PROBLEM STATEMENT:
Every line of the listing that follows must be written out unchanged.
⁂
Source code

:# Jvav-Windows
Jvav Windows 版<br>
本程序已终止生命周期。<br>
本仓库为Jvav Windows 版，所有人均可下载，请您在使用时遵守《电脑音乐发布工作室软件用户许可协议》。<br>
⁂
TASK RESPONSE:
Source code

:# Jvav-Windows
Jvav Windows 版<br>
本程序已终止生命周期。<br>
本仓库为Jvav Windows 版，所有人均可下载，请您在使用时遵守《电脑音乐发布工作室软件用户许可协议》。<br>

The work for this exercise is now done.